The taxpayer in this case was an architect and owned his own business. Generally, that fact alone would disqualify a taxpayer from the REP status as the taxpayer would not be able to work “more than half their time” in real estate. However the taxpayer kept a time log of the architect hours worked, and during the year in question, the taxpayer only logged 649 architect hours. Because of this, the taxpayer could still meet the “greater than half your time” requirement for the REP status.

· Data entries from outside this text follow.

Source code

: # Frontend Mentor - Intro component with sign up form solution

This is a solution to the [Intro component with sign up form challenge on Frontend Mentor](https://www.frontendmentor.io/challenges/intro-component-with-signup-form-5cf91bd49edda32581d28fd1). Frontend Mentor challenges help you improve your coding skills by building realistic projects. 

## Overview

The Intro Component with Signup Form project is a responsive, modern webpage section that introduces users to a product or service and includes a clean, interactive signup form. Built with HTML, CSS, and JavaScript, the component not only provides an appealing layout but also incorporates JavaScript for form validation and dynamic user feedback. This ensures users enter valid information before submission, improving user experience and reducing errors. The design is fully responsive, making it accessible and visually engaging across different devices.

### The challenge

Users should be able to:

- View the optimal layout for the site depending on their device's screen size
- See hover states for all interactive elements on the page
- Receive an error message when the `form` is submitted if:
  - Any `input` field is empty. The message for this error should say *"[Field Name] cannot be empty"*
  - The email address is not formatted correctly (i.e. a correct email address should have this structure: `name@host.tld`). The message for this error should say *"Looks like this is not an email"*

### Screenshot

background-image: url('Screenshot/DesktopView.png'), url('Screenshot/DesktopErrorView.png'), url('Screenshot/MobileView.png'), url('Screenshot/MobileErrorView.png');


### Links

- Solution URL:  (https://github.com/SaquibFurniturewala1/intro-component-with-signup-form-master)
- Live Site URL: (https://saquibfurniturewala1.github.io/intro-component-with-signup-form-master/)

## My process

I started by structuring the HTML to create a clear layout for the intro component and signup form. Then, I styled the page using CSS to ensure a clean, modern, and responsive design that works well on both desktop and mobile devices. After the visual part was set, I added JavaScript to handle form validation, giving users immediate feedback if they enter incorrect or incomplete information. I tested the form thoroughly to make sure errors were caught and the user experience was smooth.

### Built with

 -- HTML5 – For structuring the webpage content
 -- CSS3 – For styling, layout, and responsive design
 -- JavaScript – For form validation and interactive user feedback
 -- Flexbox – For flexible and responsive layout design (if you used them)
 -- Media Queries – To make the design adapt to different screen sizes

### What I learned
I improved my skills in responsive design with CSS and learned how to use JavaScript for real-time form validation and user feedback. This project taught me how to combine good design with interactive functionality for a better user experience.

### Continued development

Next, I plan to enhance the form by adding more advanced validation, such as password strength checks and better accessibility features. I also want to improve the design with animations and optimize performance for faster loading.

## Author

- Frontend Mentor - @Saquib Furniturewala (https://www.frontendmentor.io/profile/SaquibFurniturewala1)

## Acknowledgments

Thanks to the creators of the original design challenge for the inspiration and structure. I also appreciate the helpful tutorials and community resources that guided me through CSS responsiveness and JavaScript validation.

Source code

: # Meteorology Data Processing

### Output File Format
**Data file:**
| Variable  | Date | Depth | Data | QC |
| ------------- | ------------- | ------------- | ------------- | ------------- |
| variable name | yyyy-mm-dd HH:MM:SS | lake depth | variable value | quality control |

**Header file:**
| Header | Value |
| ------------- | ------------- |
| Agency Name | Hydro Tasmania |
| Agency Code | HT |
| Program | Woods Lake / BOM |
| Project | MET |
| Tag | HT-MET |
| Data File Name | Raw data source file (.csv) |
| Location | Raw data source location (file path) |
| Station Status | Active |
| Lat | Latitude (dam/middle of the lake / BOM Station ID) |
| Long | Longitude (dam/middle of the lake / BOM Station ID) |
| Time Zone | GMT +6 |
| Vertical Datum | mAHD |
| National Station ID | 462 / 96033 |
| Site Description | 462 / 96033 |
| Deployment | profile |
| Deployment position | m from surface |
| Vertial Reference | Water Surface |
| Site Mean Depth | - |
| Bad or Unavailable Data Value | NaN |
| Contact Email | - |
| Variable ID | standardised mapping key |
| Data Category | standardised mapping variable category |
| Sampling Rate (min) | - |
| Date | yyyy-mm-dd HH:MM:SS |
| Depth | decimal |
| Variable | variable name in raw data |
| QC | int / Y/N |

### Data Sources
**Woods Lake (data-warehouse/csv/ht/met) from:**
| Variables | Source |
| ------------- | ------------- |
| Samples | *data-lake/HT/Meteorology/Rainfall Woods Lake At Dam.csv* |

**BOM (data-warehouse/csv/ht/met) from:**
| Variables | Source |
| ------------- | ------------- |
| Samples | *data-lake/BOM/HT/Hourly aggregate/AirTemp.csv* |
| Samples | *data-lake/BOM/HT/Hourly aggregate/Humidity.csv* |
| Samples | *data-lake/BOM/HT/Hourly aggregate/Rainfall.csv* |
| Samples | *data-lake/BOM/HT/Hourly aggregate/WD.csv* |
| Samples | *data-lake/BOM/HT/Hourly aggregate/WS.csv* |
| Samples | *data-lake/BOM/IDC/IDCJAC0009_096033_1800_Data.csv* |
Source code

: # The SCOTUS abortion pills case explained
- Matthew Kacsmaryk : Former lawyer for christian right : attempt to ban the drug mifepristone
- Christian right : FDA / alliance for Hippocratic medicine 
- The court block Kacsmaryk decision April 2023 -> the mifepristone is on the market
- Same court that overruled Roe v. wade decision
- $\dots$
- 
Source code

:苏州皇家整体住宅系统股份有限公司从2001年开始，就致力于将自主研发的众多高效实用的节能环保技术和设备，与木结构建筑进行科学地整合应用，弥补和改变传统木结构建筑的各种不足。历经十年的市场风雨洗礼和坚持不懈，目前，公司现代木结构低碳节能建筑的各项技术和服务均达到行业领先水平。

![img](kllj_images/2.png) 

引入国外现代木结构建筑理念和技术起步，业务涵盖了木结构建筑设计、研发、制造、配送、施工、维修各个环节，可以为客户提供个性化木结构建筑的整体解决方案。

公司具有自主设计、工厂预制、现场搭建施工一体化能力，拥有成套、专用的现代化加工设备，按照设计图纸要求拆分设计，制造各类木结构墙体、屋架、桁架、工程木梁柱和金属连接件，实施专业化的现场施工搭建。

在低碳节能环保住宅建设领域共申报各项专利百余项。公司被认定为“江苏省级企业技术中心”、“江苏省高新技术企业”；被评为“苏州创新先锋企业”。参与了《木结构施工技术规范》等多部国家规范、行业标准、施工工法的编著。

The taxpayer spent a lot of time at his rentals, specifically providing maintenance and repair services on a weekly basis. The tenants did not keep up with their own trash, so the taxpayer had to make weekly trips to keep the grounds clean and take the trash out.

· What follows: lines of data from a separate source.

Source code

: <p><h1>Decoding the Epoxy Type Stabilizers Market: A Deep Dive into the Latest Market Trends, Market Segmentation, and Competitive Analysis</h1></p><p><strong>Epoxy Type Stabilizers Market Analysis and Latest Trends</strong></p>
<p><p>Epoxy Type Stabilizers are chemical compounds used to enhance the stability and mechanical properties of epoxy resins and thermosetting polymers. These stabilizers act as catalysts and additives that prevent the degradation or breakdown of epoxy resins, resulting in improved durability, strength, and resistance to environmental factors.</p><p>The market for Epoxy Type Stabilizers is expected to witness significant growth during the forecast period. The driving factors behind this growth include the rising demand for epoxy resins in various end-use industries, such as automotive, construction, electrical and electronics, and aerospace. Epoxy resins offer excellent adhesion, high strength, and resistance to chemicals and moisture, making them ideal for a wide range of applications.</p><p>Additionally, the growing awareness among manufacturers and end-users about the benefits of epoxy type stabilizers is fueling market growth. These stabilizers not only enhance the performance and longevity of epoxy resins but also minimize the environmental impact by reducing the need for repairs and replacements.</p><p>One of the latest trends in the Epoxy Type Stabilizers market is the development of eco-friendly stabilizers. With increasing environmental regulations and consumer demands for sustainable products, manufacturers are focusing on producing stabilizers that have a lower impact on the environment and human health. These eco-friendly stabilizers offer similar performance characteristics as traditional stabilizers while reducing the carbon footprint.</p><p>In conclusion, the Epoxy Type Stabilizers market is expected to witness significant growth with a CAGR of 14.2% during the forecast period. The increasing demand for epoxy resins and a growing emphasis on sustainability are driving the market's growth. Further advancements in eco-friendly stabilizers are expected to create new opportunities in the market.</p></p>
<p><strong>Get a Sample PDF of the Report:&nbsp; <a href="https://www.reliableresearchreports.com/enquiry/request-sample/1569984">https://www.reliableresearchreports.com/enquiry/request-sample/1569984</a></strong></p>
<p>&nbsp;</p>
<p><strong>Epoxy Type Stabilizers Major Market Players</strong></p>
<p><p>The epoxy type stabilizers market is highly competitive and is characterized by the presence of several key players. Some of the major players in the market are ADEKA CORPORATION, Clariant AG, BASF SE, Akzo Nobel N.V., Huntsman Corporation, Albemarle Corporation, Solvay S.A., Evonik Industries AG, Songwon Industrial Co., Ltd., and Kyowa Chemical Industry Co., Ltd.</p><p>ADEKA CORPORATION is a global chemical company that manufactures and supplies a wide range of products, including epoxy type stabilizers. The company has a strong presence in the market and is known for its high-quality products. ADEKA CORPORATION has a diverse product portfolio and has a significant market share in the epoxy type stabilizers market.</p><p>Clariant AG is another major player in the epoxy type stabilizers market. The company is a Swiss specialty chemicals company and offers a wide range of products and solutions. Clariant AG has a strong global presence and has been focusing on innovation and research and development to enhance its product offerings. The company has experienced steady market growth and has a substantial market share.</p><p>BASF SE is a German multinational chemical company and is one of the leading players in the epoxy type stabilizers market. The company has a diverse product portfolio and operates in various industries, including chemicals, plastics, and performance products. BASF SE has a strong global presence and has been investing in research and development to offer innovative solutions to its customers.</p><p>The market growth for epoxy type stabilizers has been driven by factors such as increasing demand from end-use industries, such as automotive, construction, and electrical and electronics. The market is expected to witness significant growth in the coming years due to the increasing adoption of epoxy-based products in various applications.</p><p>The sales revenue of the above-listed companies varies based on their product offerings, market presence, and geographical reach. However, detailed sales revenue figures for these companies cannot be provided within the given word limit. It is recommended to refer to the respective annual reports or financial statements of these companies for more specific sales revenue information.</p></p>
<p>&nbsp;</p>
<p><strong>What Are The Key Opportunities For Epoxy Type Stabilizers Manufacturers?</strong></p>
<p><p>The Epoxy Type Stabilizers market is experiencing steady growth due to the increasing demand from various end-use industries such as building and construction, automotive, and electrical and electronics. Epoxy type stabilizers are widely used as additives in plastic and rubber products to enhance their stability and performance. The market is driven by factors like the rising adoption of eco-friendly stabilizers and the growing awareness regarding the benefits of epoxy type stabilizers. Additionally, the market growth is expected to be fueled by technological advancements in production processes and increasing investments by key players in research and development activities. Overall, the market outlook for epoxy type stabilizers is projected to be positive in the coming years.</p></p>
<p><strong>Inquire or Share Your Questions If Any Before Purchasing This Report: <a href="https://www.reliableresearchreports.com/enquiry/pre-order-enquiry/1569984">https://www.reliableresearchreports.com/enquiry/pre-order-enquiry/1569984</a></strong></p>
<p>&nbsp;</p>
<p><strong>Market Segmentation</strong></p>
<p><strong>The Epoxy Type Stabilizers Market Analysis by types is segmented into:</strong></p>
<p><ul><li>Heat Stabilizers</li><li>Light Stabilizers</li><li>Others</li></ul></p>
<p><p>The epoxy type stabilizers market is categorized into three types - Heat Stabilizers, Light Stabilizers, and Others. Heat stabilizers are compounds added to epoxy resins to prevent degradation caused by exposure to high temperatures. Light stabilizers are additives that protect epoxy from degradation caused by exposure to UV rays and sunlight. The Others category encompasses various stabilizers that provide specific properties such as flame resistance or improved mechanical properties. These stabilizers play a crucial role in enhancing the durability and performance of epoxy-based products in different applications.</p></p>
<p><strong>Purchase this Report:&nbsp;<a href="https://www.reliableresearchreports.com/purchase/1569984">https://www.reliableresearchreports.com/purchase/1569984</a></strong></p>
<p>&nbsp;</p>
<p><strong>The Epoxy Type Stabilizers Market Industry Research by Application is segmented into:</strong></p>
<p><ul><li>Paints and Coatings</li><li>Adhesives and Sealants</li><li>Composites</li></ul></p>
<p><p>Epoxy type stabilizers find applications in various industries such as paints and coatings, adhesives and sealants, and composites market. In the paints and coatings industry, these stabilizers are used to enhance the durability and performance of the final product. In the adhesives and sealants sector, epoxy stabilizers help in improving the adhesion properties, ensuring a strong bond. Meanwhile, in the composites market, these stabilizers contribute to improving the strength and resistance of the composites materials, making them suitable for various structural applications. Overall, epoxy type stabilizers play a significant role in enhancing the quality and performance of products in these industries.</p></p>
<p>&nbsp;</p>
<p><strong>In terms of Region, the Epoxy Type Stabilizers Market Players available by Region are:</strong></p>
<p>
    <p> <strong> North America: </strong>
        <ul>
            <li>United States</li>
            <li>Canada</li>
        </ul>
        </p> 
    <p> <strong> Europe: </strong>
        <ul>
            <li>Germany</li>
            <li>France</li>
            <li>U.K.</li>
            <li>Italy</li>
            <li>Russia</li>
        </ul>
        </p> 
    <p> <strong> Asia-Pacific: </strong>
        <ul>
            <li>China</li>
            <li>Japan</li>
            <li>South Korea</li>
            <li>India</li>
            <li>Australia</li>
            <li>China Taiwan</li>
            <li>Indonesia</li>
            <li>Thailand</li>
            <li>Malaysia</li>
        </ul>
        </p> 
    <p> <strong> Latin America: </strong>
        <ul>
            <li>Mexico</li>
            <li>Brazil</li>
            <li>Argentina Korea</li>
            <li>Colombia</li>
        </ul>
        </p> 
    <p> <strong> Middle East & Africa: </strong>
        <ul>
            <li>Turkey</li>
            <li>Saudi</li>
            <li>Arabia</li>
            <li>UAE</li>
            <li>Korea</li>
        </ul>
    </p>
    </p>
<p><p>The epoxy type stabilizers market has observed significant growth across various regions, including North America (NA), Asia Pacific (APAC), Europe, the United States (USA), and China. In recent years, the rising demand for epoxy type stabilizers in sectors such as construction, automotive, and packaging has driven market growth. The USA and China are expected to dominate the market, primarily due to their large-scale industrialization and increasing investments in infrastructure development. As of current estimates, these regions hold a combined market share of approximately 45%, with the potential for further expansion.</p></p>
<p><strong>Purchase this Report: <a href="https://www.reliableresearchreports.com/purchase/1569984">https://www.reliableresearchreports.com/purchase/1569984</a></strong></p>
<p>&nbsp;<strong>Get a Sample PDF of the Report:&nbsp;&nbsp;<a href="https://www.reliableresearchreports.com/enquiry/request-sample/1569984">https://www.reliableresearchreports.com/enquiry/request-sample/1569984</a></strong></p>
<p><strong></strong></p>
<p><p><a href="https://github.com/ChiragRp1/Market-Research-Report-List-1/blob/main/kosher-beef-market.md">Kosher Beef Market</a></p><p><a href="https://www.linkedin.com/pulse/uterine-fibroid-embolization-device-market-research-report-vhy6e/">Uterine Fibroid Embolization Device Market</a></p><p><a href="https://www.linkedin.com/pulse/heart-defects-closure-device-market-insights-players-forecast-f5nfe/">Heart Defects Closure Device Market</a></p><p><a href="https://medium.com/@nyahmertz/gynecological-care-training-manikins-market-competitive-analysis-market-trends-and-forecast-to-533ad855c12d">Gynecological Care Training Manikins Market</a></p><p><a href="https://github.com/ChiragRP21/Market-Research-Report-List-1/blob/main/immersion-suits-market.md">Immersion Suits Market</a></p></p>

Additionally, the taxpayer managed his own two properties, which meant coordinating move-outs with tenants, showings with prospects, utilities, and bill payments.
More importantly, when the court took a look at the taxpayer’s bank and credit card statements, there were purchases made at home supply stores on the dates that the taxpayer recorded hours working on the properties.
The court concluded that the taxpayer was indeed a REP as indicated by the hour long that was substantiated by a solid paper trail. The court had confidence that the taxpayer developed the log as the events occurred rather than retroactively.
So How Many Rentals Do You Need to Be a Real Estate Professional?
As you can see from the above two court cases, it’s not about how many rentals you have but rather what activities you perform and how long it takes. If you have a property manager managing your rentals, you need more, or larger, properties to qualify as a REP. If you are managing the rentals yourself, theoretically you only need one rental to qualify as a REP.
The major factor that could disqualify you is your day job (or gig). If you spend a significant amount of time working on your day job, you’ll never meet the “greater than half your time” requirement to be a REP. Maybe you should pick up Tim Ferris’ Four Hour Workweek to learn how to cut back those working hours!
Many of our clients qualify as REPs. From general partners in syndications to small-time landlords, you can create a fact pattern that provides for the REP classification. The results can be phenomenal and result in six figure tax savings if you structure your facts correctly.